Au‑delà des –ismes : pour un naturalisme réactualisé

Céline Grenaud‑Tostain, Olivier Lumbroso (éds), Naturalisme. Vous avez dit naturalismes ?, Paris : Presses Sorbonne Nouvelle, 2016, 220 p., EAN 9782878546897.

1Aboutissement d’un colloque intitulé « Héritages naturalistes » (Paris, 11‑13 juin 2015), le présent ouvrage reprend, sous forme de recueil d’articles, la plupart des communications qui ont alors été proposées. Composé de deux‑cent‑vingt pages, il se divise en trois parties principales précédées d’un avant‑propos et d’un prologue et suivies, en fin de volume, d’un index et d’une notice sur les auteurs. Chaque partie débute par un résumé qui permet d’entrevoir avec clarté le lien existant entre les différents exposés.

2La problématique qui sous-tend le livre est explicitée dès les premières pages rédigées par les deux éditeurs, Céline Grenaud‑Tostain et Olivier Lumbroso. Elle est à la fois simple et ambitieuse : quel est l’héritage du naturalisme et en quoi ce legs permet‑il de le revisiter pour en avoir une connaissance plus juste ? Un constat, double et paradoxal, motive cette interrogation : on ne cesse en effet de vouloir faire sortir les grands auteurs du naturalisme — dans lequel ils se sont pourtant reconnus — pour montrer qu’ils le dépassent, en même temps qu’on ne cesse de chercher d’autres représentants de ce moment de la littérature pour redécouvrir ceux que l’on surnomme les « petits » ou identifier ceux que l’on baptise les « néo‑naturalistes ». D’un côté le besoin se fait ressentir d’échapper à un estampillage réducteur, de l’autre de se raccrocher à des dénominations rassurantes.

3Dès lors, en examinant « l’intérêt de la notion de “naturalisme” en tant que concept classificateur, appliqué non pas à un écrivain particulier, mais à un groupe d’écrivains, de langue et de culture différentes » (p. 7), il s’agit de questionner l’idée même d’étiquette véhiculée par le suffixe –isme et la vision stéréotypée qui en découle le plus souvent pour en dégagertoute la souplesse et la variété.
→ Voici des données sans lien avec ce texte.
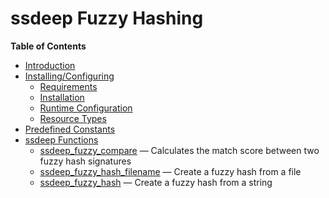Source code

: ssdeep Fuzzy Hashing
====================

**Table of Contents**

-   [Introduction](/intro/ssdeep.html)
-   [Installing/Configuring](/ssdeep/setup.html)
    -   [Requirements](/ssdeep/setup.html#Requirements)
    -   [Installation](/ssdeep/setup.html#Installation)
    -   [Runtime
        Configuration](/ssdeep/setup.html#Runtime%20Configuration)
    -   [Resource Types](/ssdeep/setup.html#Resource%20Types)
-   [Predefined Constants](/ssdeep/constants.html)
-   [ssdeep Functions](/ref/ssdeep.html)
    -   [ssdeep\_fuzzy\_compare](/ref/ssdeep.html#ssdeep_fuzzy_compare)
        — Calculates the match score between two fuzzy hash signatures
    -   [ssdeep\_fuzzy\_hash\_filename](/ref/ssdeep.html#ssdeep_fuzzy_hash_filename)
        — Create a fuzzy hash from a file
    -   [ssdeep\_fuzzy\_hash](/ref/ssdeep.html#ssdeep_fuzzy_hash) —
        Create a fuzzy hash from a string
L’objectif est ainsi de remettre un double modèle en cause : celui d’un courant littéraire à la définition figée et, dans le cas du naturalisme, celui écrasant de l’œuvre de Zola.

Du naturalisme à des naturalismes : héritages, topoï & richesses insoupçonnées

4Pour répondre à cette problématique, plusieurs pistes d’étude sont envisagées. La première constitue le prologue de l’ouvrage. Sous‑titrée « Naturalisme ou naturalismes ? Les dictionnaires à l’épreuve de l’héritage patrimonial » (p. 17‑53), elle porte l’intérêt sur le genre du dictionnaire, œuvre de synthèse « méta‑naturaliste » par excellence (p. 9) qui n’en présente pas moins des risques majeurs dans la transmission des connaissances. S’il est composé rapidement et sans scrupule, le dictionnaire fabrique en effet des canons littéraires là où il y a à lire des œuvres avec leur singularité, et ces canons se figent et se transmettentsous forme de représentations immuables. Si, en revanche, il est écrit avec exigence, il est un moyen privilégié de prouver la variété d’un courant littéraire, des œuvres et des acteurs qui en égrènent la chronologie jusqu’à sa réception et sa compréhension ultérieures.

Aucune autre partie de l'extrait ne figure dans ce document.